**ABOUT THIS EXERCISE:** Extract the records in full, leaving every picture out.

----- INPUT DATA

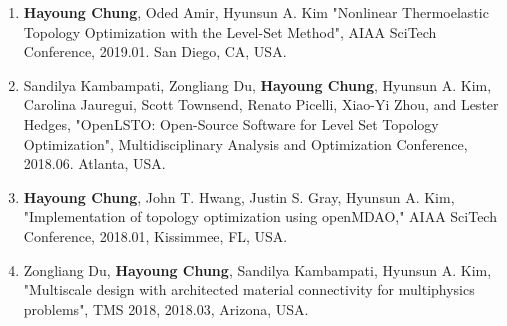 \documentclass[margin, 10pt]{res} %
\begin{document}
\begin{resume}
\begin{enumerate}
    \item \textbf{Hayoung Chung}, Oded Amir, Hyunsun A. Kim "Nonlinear Thermoelastic Topology Optimization with the Level-Set Method", AIAA SciTech Conference, 2019.01. San Diego, CA, USA.
    \item Sandilya Kambampati, Zongliang Du, \textbf{Hayoung Chung}, Hyunsun A. Kim, Carolina Jauregui, Scott Townsend, Renato Picelli, Xiao-Yi Zhou, and Lester Hedges, "OpenLSTO: Open-Source Software for Level Set Topology Optimization", Multidisciplinary Analysis and Optimization Conference, 2018.06. Atlanta, USA.
    \item \textbf{Hayoung Chung}, John T. Hwang, Justin S. Gray, Hyunsun A. Kim, "Implementation of topology optimization using openMDAO," AIAA SciTech Conference, 2018.01, Kissimmee, FL, USA.
    \item Zongliang Du, \textbf{Hayoung Chung}, Sandilya Kambampati, Hyunsun A. Kim, "Multiscale design with architected material connectivity for multiphysics problems", TMS 2018, 2018.03, Arizona, USA.
    

\end{enumerate}
\end{resume}
\end{document}
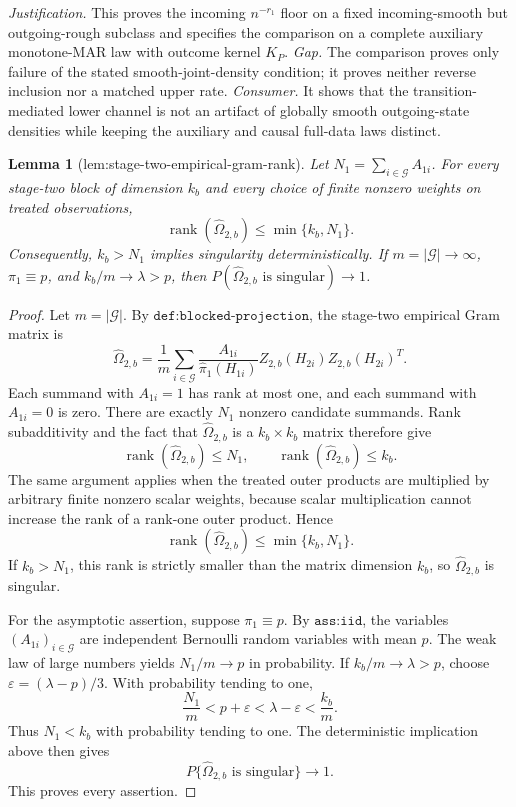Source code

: \documentclass{article}
\newtheorem{lemma}{Lemma}
\begin{document}
\par\smallskip\noindent \textit{Justification.} This proves the incoming \(n^{-r_1}\) floor on a fixed incoming-smooth but outgoing-rough subclass and specifies the comparison on a complete auxiliary monotone-MAR law with outcome kernel \(K_P\). \textit{Gap.} The comparison proves only failure of the stated smooth-joint-density condition; it proves neither reverse inclusion nor a matched upper rate. \textit{Consumer.} It shows that the transition-mediated lower channel is not an artifact of globally smooth outgoing-state densities while keeping the auxiliary and causal full-data laws distinct.

\begin{lemma}[lem:stage-two-empirical-gram-rank]\label{lem:stage-two-empirical-gram-rank}
Let \(N_1=\sum_{i\in\mathcal G}A_{1i}\). For every stage-two block of dimension \(k_b\) and every choice of finite nonzero weights on treated observations,
\[
\operatorname{rank}(\widehat\Omega_{2,b})\le\min\{k_b,N_1\}.
\]
Consequently, \(k_b>N_1\) implies singularity deterministically. If \(m=|\mathcal G|\to\infty\), \(\pi_1\equiv p\), and \(k_b/m\to\lambda>p\), then \(P(\widehat\Omega_{2,b}\text{ is singular})\to1\).
\end{lemma}
\begin{proof}
Let \(m=|\mathcal G|\). By \(\texttt{def:blocked-projection}\), the stage-two empirical Gram matrix is
\[
\widehat\Omega_{2,b}=\frac{1}{m}\sum_{i\in\mathcal G}
\frac{A_{1i}}{\widehat\pi_1(H_{1i})}
Z_{2,b}(H_{2i})Z_{2,b}(H_{2i})^T.
\]
Each summand with \(A_{1i}=1\) has rank at most one, and each summand with \(A_{1i}=0\) is zero. There are exactly \(N_1\) nonzero candidate summands. Rank subadditivity and the fact that \(\widehat\Omega_{2,b}\) is a \(k_b\times k_b\) matrix therefore give
\[
\operatorname{rank}(\widehat\Omega_{2,b})\le N_1,
\qquad
\operatorname{rank}(\widehat\Omega_{2,b})\le k_b.
\]
The same argument applies when the treated outer products are multiplied by arbitrary finite nonzero scalar weights, because scalar multiplication cannot increase the rank of a rank-one outer product. Hence
\[
\operatorname{rank}(\widehat\Omega_{2,b})
\le\min\{k_b,N_1\}.
\]
If \(k_b>N_1\), this rank is strictly smaller than the matrix dimension \(k_b\), so \(\widehat\Omega_{2,b}\) is singular.

For the asymptotic assertion, suppose \(\pi_1\equiv p\). By \(\texttt{ass:iid}\), the variables \((A_{1i})_{i\in\mathcal G}\) are independent Bernoulli random variables with mean \(p\). The weak law of large numbers yields \(N_1/m\to p\) in probability. If \(k_b/m\to\lambda>p\), choose \(\varepsilon=(\lambda-p)/3\). With probability tending to one,
\[
\frac{N_1}{m}<p+\varepsilon<\lambda-\varepsilon<\frac{k_b}{m}.
\]
Thus \(N_1<k_b\) with probability tending to one. The deterministic implication above then gives
\[
P\{\widehat\Omega_{2,b}\text{ is singular}\}\longrightarrow1.
\]
This proves every assertion.
\end{proof}
\end{document}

----------

**SOLUTION TO THE EXERCISE:**
 \documentclass[margin, 10pt]{res} %
\begin{document}
\begin{resume}
\begin{enumerate}
    \item \textbf{Hayoung Chung}, Oded Amir, Hyunsun A. Kim "Nonlinear Thermoelastic Topology Optimization with the Level-Set Method", AIAA SciTech Conference, 2019.01. San Diego, CA, USA.
    \item Sandilya Kambampati, Zongliang Du, \textbf{Hayoung Chung}, Hyunsun A. Kim, Carolina Jauregui, Scott Townsend, Renato Picelli, Xiao-Yi Zhou, and Lester Hedges, "OpenLSTO: Open-Source Software for Level Set Topology Optimization", Multidisciplinary Analysis and Optimization Conference, 2018.06. Atlanta, USA.
    \item \textbf{Hayoung Chung}, John T. Hwang, Justin S. Gray, Hyunsun A. Kim, "Implementation of topology optimization using openMDAO," AIAA SciTech Conference, 2018.01, Kissimmee, FL, USA.
    \item Zongliang Du, \textbf{Hayoung Chung}, Sandilya Kambampati, Hyunsun A. Kim, "Multiscale design with architected material connectivity for multiphysics problems", TMS 2018, 2018.03, Arizona, USA.
    

\end{enumerate}
\end{resume}
\end{document}
Source code

: \documentclass{article}
\newtheorem{lemma}{Lemma}
\begin{document}
\par\smallskip\noindent \textit{Justification.} This proves the incoming \(n^{-r_1}\) floor on a fixed incoming-smooth but outgoing-rough subclass and specifies the comparison on a complete auxiliary monotone-MAR law with outcome kernel \(K_P\). \textit{Gap.} The comparison proves only failure of the stated smooth-joint-density condition; it proves neither reverse inclusion nor a matched upper rate. \textit{Consumer.} It shows that the transition-mediated lower channel is not an artifact of globally smooth outgoing-state densities while keeping the auxiliary and causal full-data laws distinct.

\begin{lemma}[lem:stage-two-empirical-gram-rank]\label{lem:stage-two-empirical-gram-rank}
Let \(N_1=\sum_{i\in\mathcal G}A_{1i}\). For every stage-two block of dimension \(k_b\) and every choice of finite nonzero weights on treated observations,
\[
\operatorname{rank}(\widehat\Omega_{2,b})\le\min\{k_b,N_1\}.
\]
Consequently, \(k_b>N_1\) implies singularity deterministically. If \(m=|\mathcal G|\to\infty\), \(\pi_1\equiv p\), and \(k_b/m\to\lambda>p\), then \(P(\widehat\Omega_{2,b}\text{ is singular})\to1\).
\end{lemma}
\begin{proof}
Let \(m=|\mathcal G|\). By \(\texttt{def:blocked-projection}\), the stage-two empirical Gram matrix is
\[
\widehat\Omega_{2,b}=\frac{1}{m}\sum_{i\in\mathcal G}
\frac{A_{1i}}{\widehat\pi_1(H_{1i})}
Z_{2,b}(H_{2i})Z_{2,b}(H_{2i})^T.
\]
Each summand with \(A_{1i}=1\) has rank at most one, and each summand with \(A_{1i}=0\) is zero. There are exactly \(N_1\) nonzero candidate summands. Rank subadditivity and the fact that \(\widehat\Omega_{2,b}\) is a \(k_b\times k_b\) matrix therefore give
\[
\operatorname{rank}(\widehat\Omega_{2,b})\le N_1,
\qquad
\operatorname{rank}(\widehat\Omega_{2,b})\le k_b.
\]
The same argument applies when the treated outer products are multiplied by arbitrary finite nonzero scalar weights, because scalar multiplication cannot increase the rank of a rank-one outer product. Hence
\[
\operatorname{rank}(\widehat\Omega_{2,b})
\le\min\{k_b,N_1\}.
\]
If \(k_b>N_1\), this rank is strictly smaller than the matrix dimension \(k_b\), so \(\widehat\Omega_{2,b}\) is singular.

For the asymptotic assertion, suppose \(\pi_1\equiv p\). By \(\texttt{ass:iid}\), the variables \((A_{1i})_{i\in\mathcal G}\) are independent Bernoulli random variables with mean \(p\). The weak law of large numbers yields \(N_1/m\to p\) in probability. If \(k_b/m\to\lambda>p\), choose \(\varepsilon=(\lambda-p)/3\). With probability tending to one,
\[
\frac{N_1}{m}<p+\varepsilon<\lambda-\varepsilon<\frac{k_b}{m}.
\]
Thus \(N_1<k_b\) with probability tending to one. The deterministic implication above then gives
\[
P\{\widehat\Omega_{2,b}\text{ is singular}\}\longrightarrow1.
\]
This proves every assertion.
\end{proof}
\end{document}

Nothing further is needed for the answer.